Перед стартом Скотт подошел к Боуэрсу: «Я принял неприятное для вас решение». Оно заключалось в том, что в конце перехода Виктора следует убить, так как у нас мало корма. Вечером Бёрди записал: «Шел он великолепно, весь день возглавлял цепочку саней и в лагерь, как всегда, вступил первым, с легкостью волоча более 200 кг груза. Как жаль убивать такое прекрасное сильное животное! Мне это представляется иронией судьбы, ведь меня упрекали в том, что я беру слишком много корма для пони, и его количество решительно сократили вопреки моим энергичнейшим протестам, которые я высказывал до самой последней минуты. Но сейчас, когда моя лошадка мертва, сознание моей правоты мало меня утешает. Бедный старина Виктор! Он всегда получал галету из моей порции и последнюю съел перед тем, как пуля оборвала его жизнь. Итак, на 83° южной широты я лишился второй своей лошади, погибшей, правда, при менее трагических обстоятельствах, чем первая, под которой проломился морской лед; тем не менее мне жалко моего старого верного друга, долго бывшего под моей опекой. Так или иначе, Виктор внес свой вклад в нашу экспедицию, дай Бог, чтобы я проявил себя не хуже, когда сам пойду в упряжке. Над сумрачной стоянкой пошел снег, похоже, что будет пурга. Кругом темень, воет ветер, вид самый неприютный
».И действительно, на маршруте пришлось пробираться сквозь плотную белую завесу, лошади вязли в глубоком снегу, оставляя следы глубиною в 30 сантиметров. Термометр показывал – 27 °C, снежные хлопья таяли на темном брезенте палаток и меховой одежде.

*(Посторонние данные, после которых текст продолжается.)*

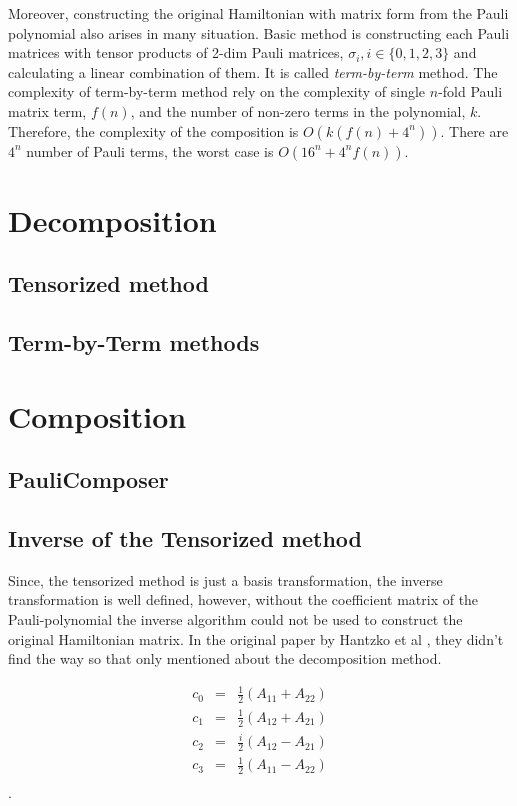 Moreover, constructing the original Hamiltonian with matrix form
from the Pauli polynomial also arises in many situation.
Basic method is constructing each Pauli matrices with tensor products 
of 2-dim Pauli matrices, $\sigma_{i}, i \in \{0, 1, 2, 3\}$ 
and calculating a linear combination of them.
It is called \textit{term-by-term} method.
The complexity of term-by-term method rely on the complexity of 
single $n$-fold Pauli matrix term, $f(n)$,
and the number of non-zero terms in the polynomial, $k$.
Therefore, the complexity of the composition is $O(k(f(n) + 4^n))$.
There are $4^n$ number of Pauli terms, the worst case is $O(16^n + 4^n f(n))$.


\section{Decomposition}

\subsection{Tensorized method}


\subsection{Term-by-Term methods}

\section{Composition}
\subsection{PauliComposer}

\subsection{Inverse of the Tensorized method}

Since, the tensorized method is just a basis transformation, 
the inverse transformation is well defined, 
however, without the coefficient matrix of the Pauli-polynomial 
the inverse algorithm could not be used to construct the original 
Hamiltonian matrix. In the original paper by Hantzko et al \cite{hantzko_tensorized_2023},
they didn't find the way so that only mentioned about the decomposition method.

\begin{equation}
    \label{eq:restore}
    \begin{array}{ccc}
        c_0 &=& \frac{1}{2} (A_{11} + A_{22})\\
        c_1 &=& \frac{1}{2} (A_{12} + A_{21})\\
        c_2 &=& \frac{i}{2} (A_{12} - A_{21})\\
        c_3 &=& \frac{1}{2} (A_{11} - A_{22})\\
    \end{array}
\end{equation}.

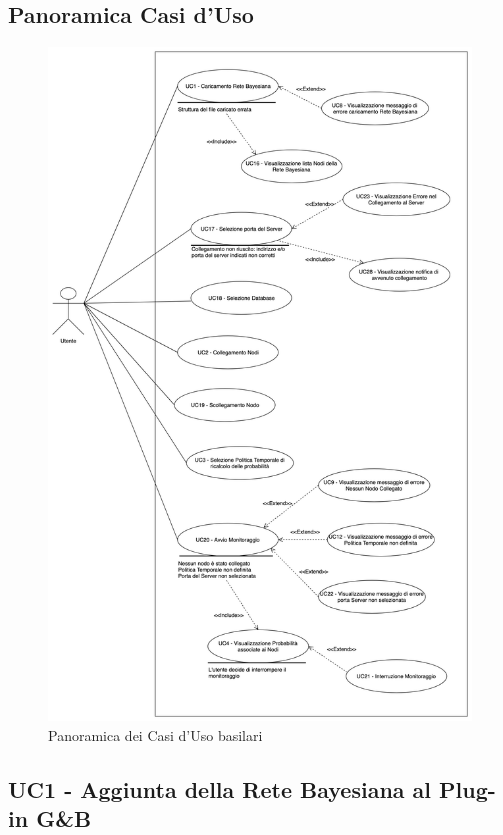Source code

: \subsection{Panoramica Casi d'Uso}\label{PanoramicaUC}
\begin{figure}[H]
	\begin{center}
		\includegraphics[scale=0.2]{./images/VistaUC.png}
		 \caption{Panoramica dei Casi d'Uso basilari}	
	\end{center}
\end{figure}

\pagebreak
\subsection{UC1 - Aggiunta della Rete Bayesiana al Plug-in G\&B}\label{UC1}


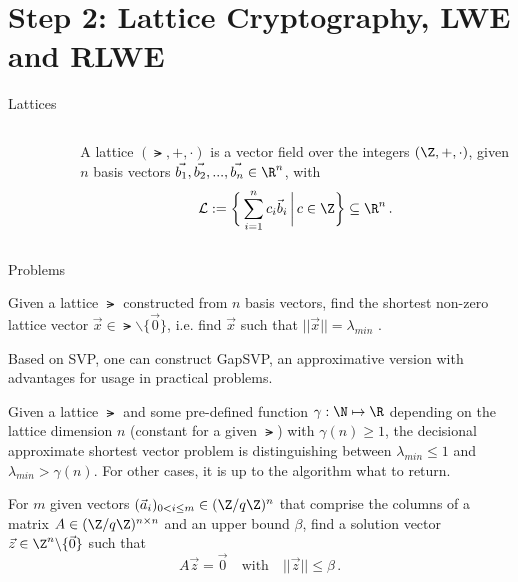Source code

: \section{Step 2: Lattice Cryptography, LWE and RLWE}
\begin{frame}[c]{Lattices}
  \begin{columns}
    \begin{column}{0.32\linewidth}
      \begin{figure}
        \centering
        \label{fig:lattice}
      \end{figure}
    \end{column}
    \begin{column}{0.6\linewidth}
      \begin{definition}[Lattice]
        A lattice $(\lat, +, \cdot)$ is a vector field over the integers $(\Z, +, \cdot)$, given $n$ basis vectors $\vec{b_1}, \vec{b_2}, ..., \vec{b_n} \in \R^n$, with
        $$\lat := \bigg\{\sum_{i=1}^n c_i \vec{b}_i \,\bigg|\, c \in \Z\bigg\} \subseteq \R^n \,.$$
      \end{definition}
    \end{column}
  \end{columns}
\end{frame}

\begin{frame}[allowframebreaks]{Problems}
  \begin{definition}
    Given a lattice $\lat$ constructed from $n$ basis vectors, find the shortest non-zero lattice vector $\vec{x} \in \lat \backslash \{\vec{0}\}$, i.e. find $\vec{x}$ such that $||\vec{x}|| = \lambda_{min}$ \parencite{2016-decade-of-lattice}.
  \end{definition}

  Based on SVP, one can construct GapSVP, an approximative version with advantages for usage in practical problems.

  \begin{definition}
    Given a lattice $\lat$ and some pre-defined function $\gamma: \N \mapsto \R$ depending on the lattice dimension $n$ (constant for a given $\lat$) with $\gamma(n) \geq 1$, the decisional approximate shortest vector problem is distinguishing between $\lambda_{min} \leq 1$ and $\lambda_{min} > \gamma(n)$.
    For other cases, it is up to the algorithm what to return.
  \end{definition}

  \begin{definition}
    For $m$ given vectors $(\vec{a}_i)_{0 < i \leq m} \in (\Z / q\Z)^n$ that comprise the columns of a matrix
    $A \in (\Z / q\Z)^{n \times n}$ and an upper bound $\beta$, find
    a solution vector $\vec{z} \in \Z^n \backslash \{\vec{0}\}$ such that
    $$A \vec{z} = \vec{0} \quad \mathrm{with} \quad ||\vec{z}|| \leq \beta\,.$$
  \end{definition}
\end{frame}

Когда мы заканчивали сооружение укрытия для лошадей, по ветрозащитным курткам струйками стекала вода.
«Мы отъедаемся кониной и ложимся спать очень довольные
», – заметил я в дневнике. Пусть жестковатая, она казалась нам лакомством, хотя приготавливали ее самым примитивным образом – просто бросали в разогреваемый пеммикан. Лейтенант Эванс и Лэшли, оставшиеся без мотосаней, Аткинсон и Райт, лишившиеся пони, везли сани своими силами. Они уже успели изголодаться, да и многие из нас с нетерпением ждали обеденного часа и старались обмануть голод, грызя припрятанную галету. При таких обстоятельствах конина явилась, конечно, желанным подспорьем. Думаю, что, может, нам следовало бы больше конины оставить в складах. А так, то, что не съедали мы, доставалось собакам. Кто знает, будь у полюсной партии это мясо и лишняя банка керосина, может статься, она бы благополучно добралась до дома.Третьего декабря мы поднялись в 2.30 утра. Туман, снег. Пока мы завтракали, с юго-востока налетала пурга, ветер усилился до 9 баллов и превратился в настоящий шторм с сильной поземкой. «Такого сильного ветра летом я еще здесь не встречал», – сказал Скотт. Идти было, конечно, нельзя, но мы выползли наружу и под яростными порывами ветра подправили укрытия для лошадей. Одна стенка валилась трижды. В 1.30 пополудни засветило солнце, показалась земля. В 2 часа мы вышли, полагая что перед нами гора Хоп, но вскоре снеговые облака затянули небосвод, и два часа мы шли в таком мраке, что с трудом различали следы, оставленные предшествующей партией. К гурию – такие знаки мы ставили через каждые 6 километров – подошли уже при сильном северо-северо-западном ветре, редким в этих местах. Боуэрс и Скотт шли на лыжах.